A Rolling Stone Gathers Trees

Air Date: Week of

While on tour in Germany, Chuck Leavell campaigned for sustainable forestry. (Courtesy of Chuck Leavell)

When keyboardist Chuck Leavell isn't on tour with the Rolling Stones, he's hanging out at his Georgia tree farm or lobbying the government to support sustainable forestry policy. Host Bruce Gellerman and Chuck listen to songs from his latest solo CD and talk about his fondness for forests.



Transcript

GELLERMAN: They’re known as the greatest rock ‘n roll band in the world.

[MUSIC: Rolling Stones “(I Can’t Get No) Satisfaction” from ‘Hot Rocks 1964-1971’ (Abkco Records – 2002)]

GELLERMAN: No moss grows on these Rolling Stones – their recent tour lasted two years. When the Rolling Stones ended their tour in 2007, their keyboardist, Chuck Leavell, known as the fifth stone, kept going, rolling and recording around Europe. And now, his latest double CD set has just been released. It’s called ‘Live in Germany: the Green Leaves and Blue Notes Tour 2007.’

[“Route 66” from ‘Live In Germany – Green Leaves And Blue Notes Tour 2007’ (Evergreen Arts – 2008)]

GELLERMAN: Chuck Leavell is not just a musician. He’s also an award-winning advocate for sustainable forests, and the author of three books about trees, including his latest for children: “The Tree Farmer.” Chuck Leavell, joins me from a studio in Southern California. Chuck, it’s good to talk to you.


Chuck Leavell with his wife Rose Lane in their tree farm in Georgia. (Courtesy of Chuck Leavell)

LEAVELL: Thank you, Bruce. A real honor and a pleasure to be with you.
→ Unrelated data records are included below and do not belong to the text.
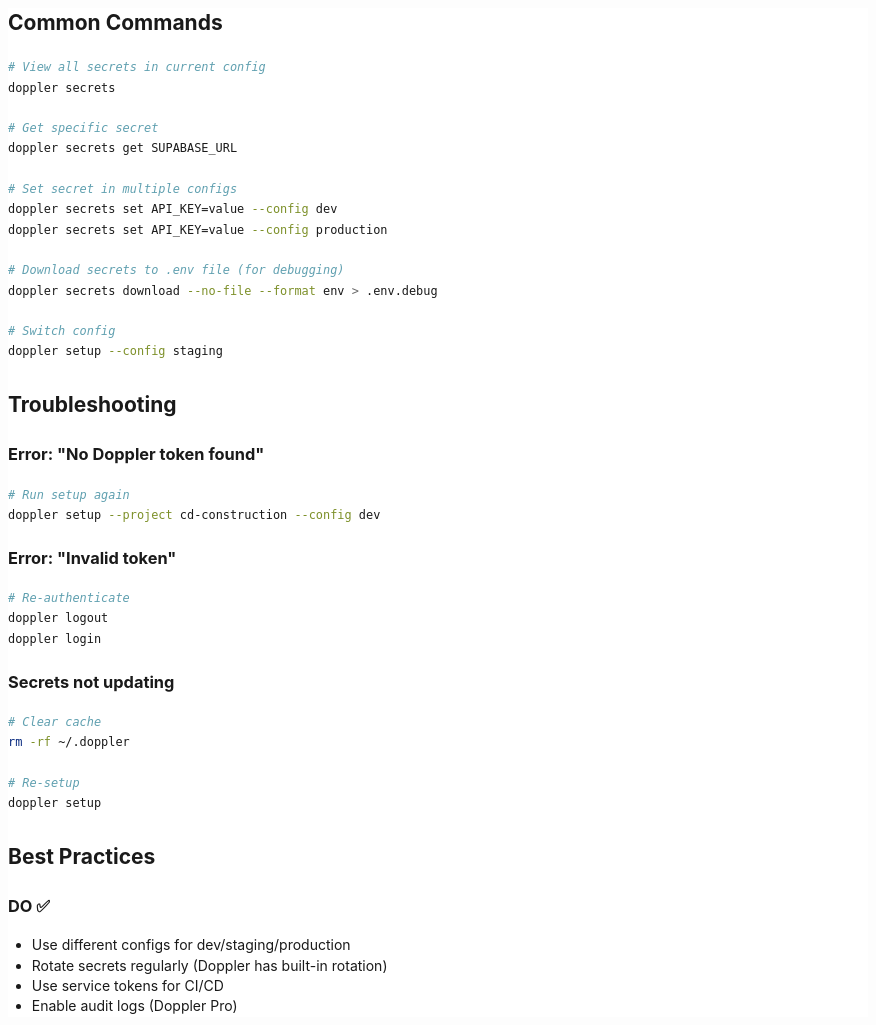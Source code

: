 ## Common Commands

```bash
# View all secrets in current config
doppler secrets

# Get specific secret
doppler secrets get SUPABASE_URL

# Set secret in multiple configs
doppler secrets set API_KEY=value --config dev
doppler secrets set API_KEY=value --config production

# Download secrets to .env file (for debugging)
doppler secrets download --no-file --format env > .env.debug

# Switch config
doppler setup --config staging
```

## Troubleshooting

### Error: "No Doppler token found"
```bash
# Run setup again
doppler setup --project cd-construction --config dev
```

### Error: "Invalid token"
```bash
# Re-authenticate
doppler logout
doppler login
```

### Secrets not updating
```bash
# Clear cache
rm -rf ~/.doppler

# Re-setup
doppler setup
```

## Best Practices

### DO ✅
- Use different configs for dev/staging/production
- Rotate secrets regularly (Doppler has built-in rotation)
- Use service tokens for CI/CD
- Enable audit logs (Doppler Pro)
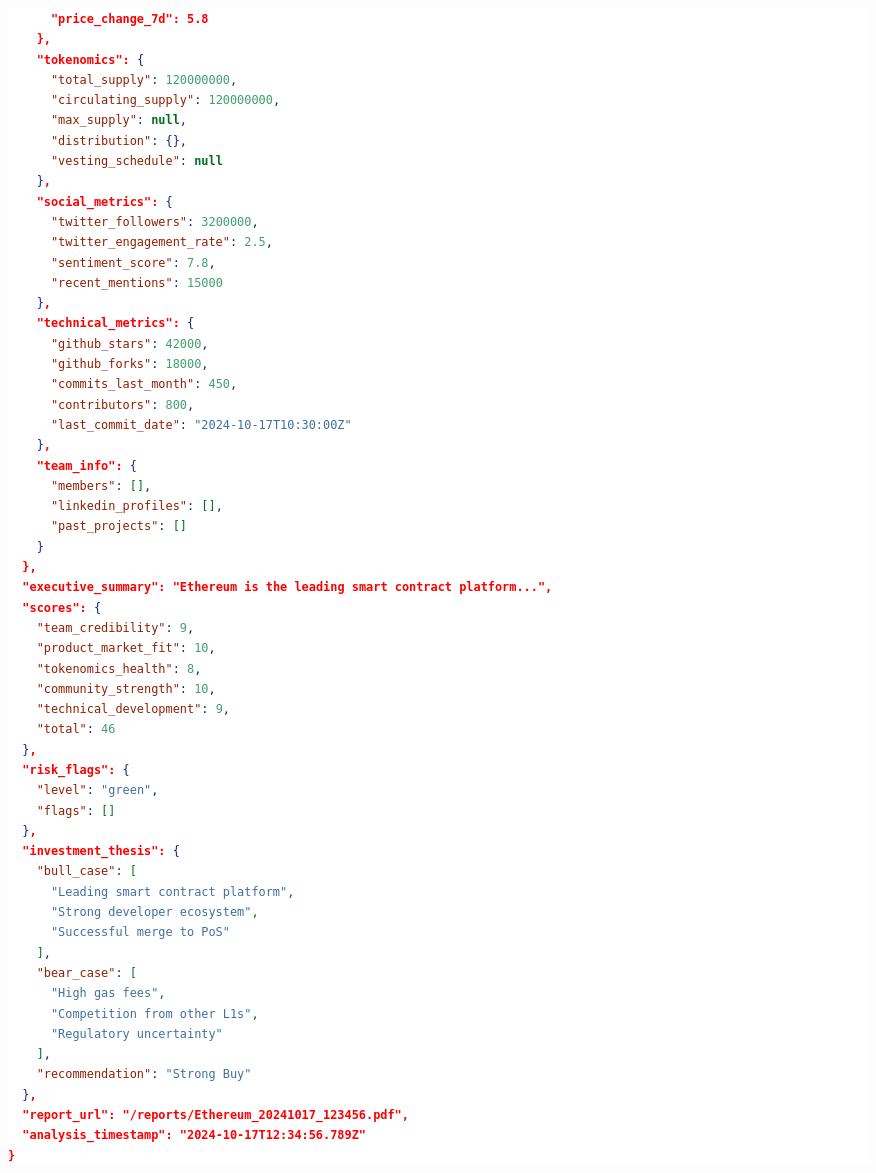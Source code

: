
 ```json
      "price_change_7d": 5.8
    },
    "tokenomics": {
      "total_supply": 120000000,
      "circulating_supply": 120000000,
      "max_supply": null,
      "distribution": {},
      "vesting_schedule": null
    },
    "social_metrics": {
      "twitter_followers": 3200000,
      "twitter_engagement_rate": 2.5,
      "sentiment_score": 7.8,
      "recent_mentions": 15000
    },
    "technical_metrics": {
      "github_stars": 42000,
      "github_forks": 18000,
      "commits_last_month": 450,
      "contributors": 800,
      "last_commit_date": "2024-10-17T10:30:00Z"
    },
    "team_info": {
      "members": [],
      "linkedin_profiles": [],
      "past_projects": []
    }
  },
  "executive_summary": "Ethereum is the leading smart contract platform...",
  "scores": {
    "team_credibility": 9,
    "product_market_fit": 10,
    "tokenomics_health": 8,
    "community_strength": 10,
    "technical_development": 9,
    "total": 46
  },
  "risk_flags": {
    "level": "green",
    "flags": []
  },
  "investment_thesis": {
    "bull_case": [
      "Leading smart contract platform",
      "Strong developer ecosystem",
      "Successful merge to PoS"
    ],
    "bear_case": [
      "High gas fees",
      "Competition from other L1s",
      "Regulatory uncertainty"
    ],
    "recommendation": "Strong Buy"
  },
  "report_url": "/reports/Ethereum_20241017_123456.pdf",
  "analysis_timestamp": "2024-10-17T12:34:56.789Z"
}
```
GELLERMAN: You know, I was listening to your new album and noticed in the liner notes that you say you’ve got three passions: your family, your trees, and your music. How come you put your music after trees?
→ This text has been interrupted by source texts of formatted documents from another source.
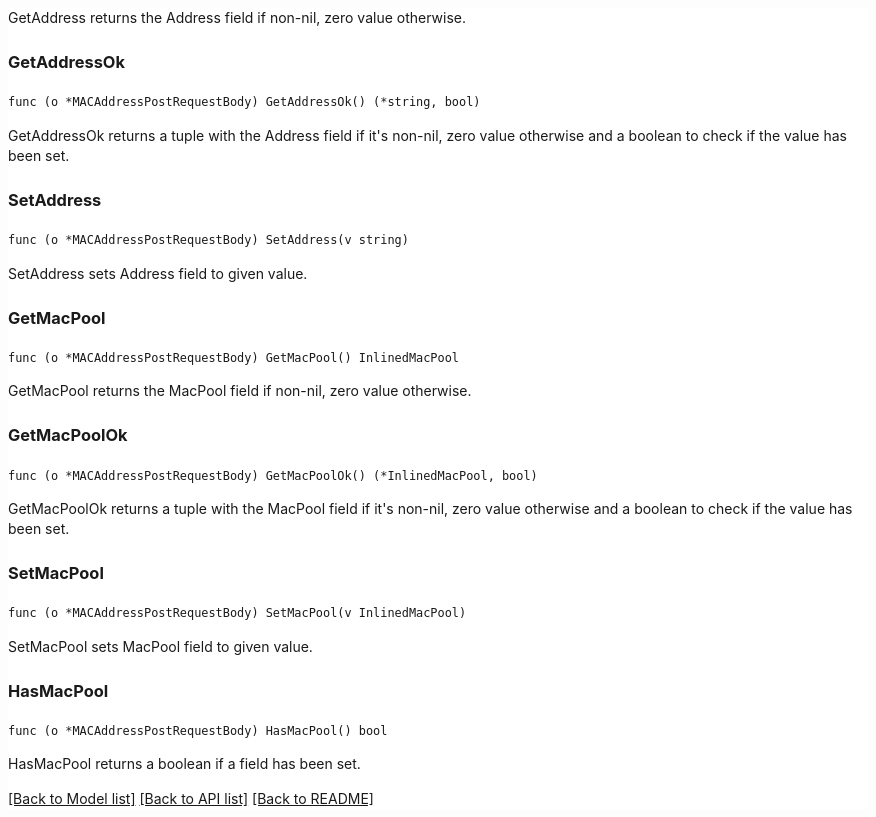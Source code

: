 GetAddress returns the Address field if non-nil, zero value otherwise.

### GetAddressOk

`func (o *MACAddressPostRequestBody) GetAddressOk() (*string, bool)`

GetAddressOk returns a tuple with the Address field if it's non-nil, zero value otherwise
and a boolean to check if the value has been set.

### SetAddress

`func (o *MACAddressPostRequestBody) SetAddress(v string)`

SetAddress sets Address field to given value.


### GetMacPool

`func (o *MACAddressPostRequestBody) GetMacPool() InlinedMacPool`

GetMacPool returns the MacPool field if non-nil, zero value otherwise.

### GetMacPoolOk

`func (o *MACAddressPostRequestBody) GetMacPoolOk() (*InlinedMacPool, bool)`

GetMacPoolOk returns a tuple with the MacPool field if it's non-nil, zero value otherwise
and a boolean to check if the value has been set.

### SetMacPool

`func (o *MACAddressPostRequestBody) SetMacPool(v InlinedMacPool)`

SetMacPool sets MacPool field to given value.

### HasMacPool

`func (o *MACAddressPostRequestBody) HasMacPool() bool`

HasMacPool returns a boolean if a field has been set.


[[Back to Model list]](../README.md#documentation-for-models) [[Back to API list]](../README.md#documentation-for-api-endpoints) [[Back to README]](../README.md)



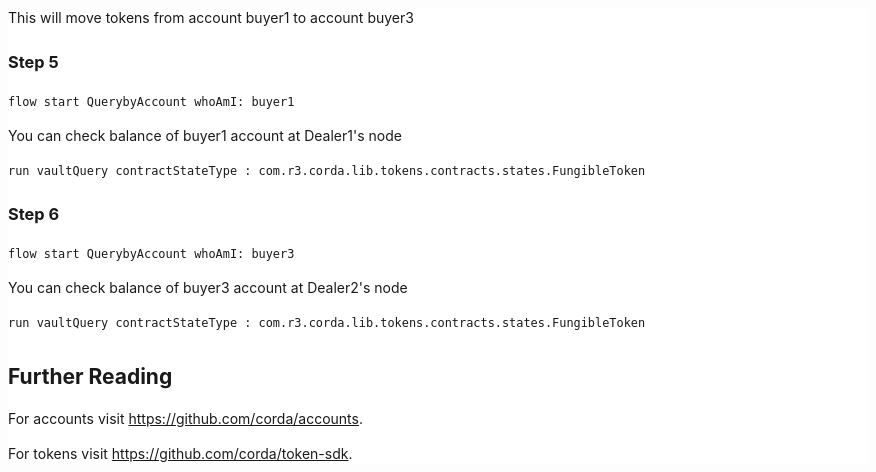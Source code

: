 This will move tokens from account buyer1 to account buyer3



###  Step 5
```
flow start QuerybyAccount whoAmI: buyer1
```
You can check balance of buyer1 account at Dealer1's node
```
run vaultQuery contractStateType : com.r3.corda.lib.tokens.contracts.states.FungibleToken
```

###  Step 6
```
flow start QuerybyAccount whoAmI: buyer3
```
You can check balance of buyer3 account at Dealer2's node
```
run vaultQuery contractStateType : com.r3.corda.lib.tokens.contracts.states.FungibleToken
```
## Further Reading

For accounts visit https://github.com/corda/accounts.

For tokens visit https://github.com/corda/token-sdk.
LEAVELL: Well, I’m not sure that’s in any particular order. Family first – I just feel like I’m the luckiest guy in the world, man, I have a wonderful family: two beautiful daughters; Roseline, my wife, and I have been together over 35 years now. And of course to be able to play music with all the different artists that I’ve been fortunate to work with is a joy, and then, somewhere along the way I got interested in trees and forests and that has become equally a big, big passion for me.

GELLERMAN: You’ve got a 2,200 acre farm – a Charlene Plantation, I think you call it.
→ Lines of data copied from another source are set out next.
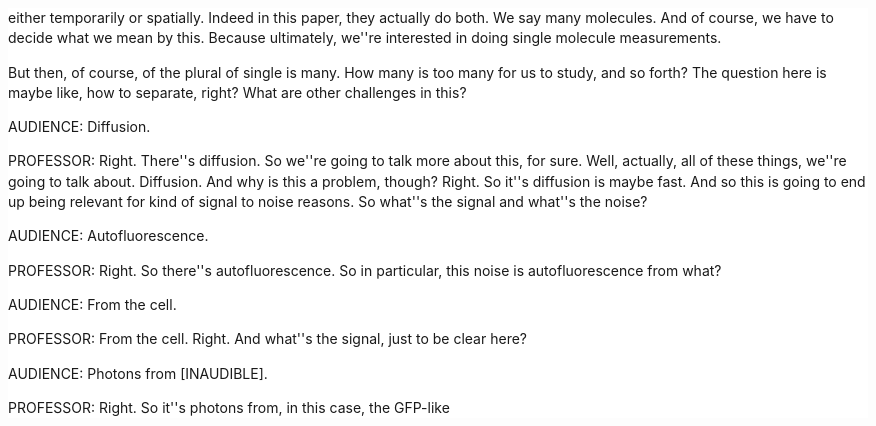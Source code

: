   <span m="357650">either</span> <span m="358000">temporarily</span> <span m="358690">or</span>
  <span m="358800">spatially.</span> <span m="359350">Indeed</span> <span m="359760">in</span>
  <span m="360040">this</span> <span m="360200">paper,</span> <span m="360440">they</span>
  <span m="360570">actually</span> <span m="360800">do</span> <span m="361800">both.</span>
  <span m="365250">We</span> <span m="365350">say</span> <span m="366000">many</span>
  <span m="366230">molecules.</span> <span m="366580">And of</span> <span m="366710">course,</span>
  <span m="366870">we</span> <span m="366940">have</span> <span m="367030">to</span>
  <span m="367130">decide</span> <span m="367400">what</span> <span m="367460">we</span>
  <span m="367530">mean</span> <span m="367660">by</span> <span m="367740">this.</span>
  <span m="367860">Because</span> <span m="368710">ultimately,</span> <span m="369060">we''re</span>
  <span m="369230">interested in doing</span> <span m="369660">single</span> <span
  m="370140">molecule</span> <span m="370660">measurements.</span></p><p><span m="372380">But</span>
  <span m="372480">then,</span> <span m="372580">of</span> <span m="372680">course,</span>
  <span m="372970">of</span> <span m="373040">the</span> <span m="373150">plural</span>
  <span m="373700">of</span> <span m="373810">single</span> <span m="374240">is</span>
  <span m="374340">many.</span> <span m="375270">How</span> <span m="375470">many</span>
  <span m="375850">is</span> <span m="376000">too</span> <span m="376150">many</span>
  <span m="376510">for</span> <span m="376650">us</span> <span m="376850">to</span>
  <span m="377010">study,</span> <span m="377430">and</span> <span m="377520">so</span>
  <span m="377630">forth?</span> <span m="379720">The</span> <span m="379810">question</span>
  <span m="380090">here</span> <span m="380240">is</span> <span m="380310">maybe</span>
  <span m="380560">like,</span> <span m="380730">how</span> <span m="381050">to</span>
  <span m="381220">separate,</span> <span m="381490">right?</span> <span m="391330">What</span>
  <span m="391480">are</span> <span m="391640">other</span> <span m="392490">challenges</span>
  <span m="392875">in this?</span></p><p><span m="395124">AUDIENCE: Diffusion.</span></p><p><span
  m="395590">PROFESSOR: Right.</span> <span m="396060">There''s</span> <span m="396240">diffusion.</span>
  <span m="397240">So</span> <span m="398390">we''re</span> <span m="398510">going</span>
  <span m="398600">to</span> <span m="398730">talk</span> <span m="398990">more</span>
  <span m="399350">about</span> <span m="399570">this,</span> <span m="399790">for</span>
  <span m="399890">sure.</span> <span m="400600">Well,</span> <span m="400920">actually,
  all of</span> <span m="401190">these</span> <span m="401360">things,</span> <span
  m="401710">we''re going to talk</span> <span m="401920">about.</span> <span m="402650">Diffusion.</span>
  <span m="403400">And</span> <span m="404180">why</span> <span m="404320">is</span>
  <span m="404680">this a</span> <span m="404740">problem,</span> <span m="405150">though?</span>
  <span m="407050">Right.</span> <span m="407290">So</span> <span m="407400">it''s</span>
  <span m="407550">diffusion</span> <span m="408860">is</span> <span m="409670">maybe</span>
  <span m="409760">fast.</span> <span m="411560">And</span> <span m="413690">so</span>
  <span m="413800">this</span> <span m="413990">is</span> <span m="414130">going</span>
  <span m="414250">to</span> <span m="414300">end</span> <span m="414590">up</span>
  <span m="414760">being</span> <span m="414940">relevant</span> <span m="415500">for
  kind of</span> <span m="415580">signal</span> <span m="416070">to</span> <span m="416190">noise</span>
  <span m="416610">reasons.</span> <span m="419120">So</span> <span m="420490">what''s</span>
  <span m="420710">the</span> <span m="420800">signal</span> <span m="421260">and</span>
  <span m="421340">what''s</span> <span m="421550">the</span> <span m="421630">noise?</span></p><p><span
  m="433992">AUDIENCE: Autofluorescence.</span></p><p><span m="435470">PROFESSOR:
  Right.</span> <span m="435590">So there''s</span> <span m="435780">autofluorescence.</span>
  <span m="436630">So</span> <span m="436930">in</span> <span m="436990">particular,</span>
  <span m="437730">this</span> <span m="438020">noise</span> <span m="439330">is</span>
  <span m="439510">autofluorescence</span> <span m="440790">from</span> <span m="441160">what?</span></p><p><span
  m="448264">AUDIENCE: From the cell.</span></p><p><span m="450240">PROFESSOR: From
  the</span> <span m="450510">cell.</span> <span m="450850">Right.</span> <span m="458270">And</span>
  <span m="458520">what''s</span> <span m="459050">the</span> <span m="459130">signal,</span>
  <span m="459610">just</span> <span m="459780">to</span> <span m="459830">be</span>
  <span m="459920">clear</span> <span m="460215">here?</span></p><p><span m="460996">AUDIENCE:
  Photons</span> <span m="461482">from</span> <span m="461968">[INAUDIBLE].</span></p><p><span
  m="463640">PROFESSOR: Right.</span> <span m="463925">So it''s</span> <span m="464210">photons</span>
  <span m="464680">from,</span> <span m="464920">in</span> <span m="465020">this</span>
  <span m="465140">case,</span> <span m="465640">the</span> <span m="466210">GFP-like</span>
LEAVELL: That’s right. Some of this land, Bruce, goes back to my wife’s heritage. The particular property that we live on and that she inherited from her grandparents was something that they bought back in the 1930’s.

GELLERMAN: So it’s a tree farm in Twiggs County (laughs).

LEAVELL: (laughs) That’s right. That is absolutely right. Twiggs County, if you put your finger on the map right in the center of Georgia, you’ll be pressin’ on top of my head.

[MUSIC: “Georgia On My Mind” from Live In Germany – Green Leaves And Blue Notes Tour 2007 (Evergreen Arts 2008)]

GELLERMAN: So is Georgia on your mind always?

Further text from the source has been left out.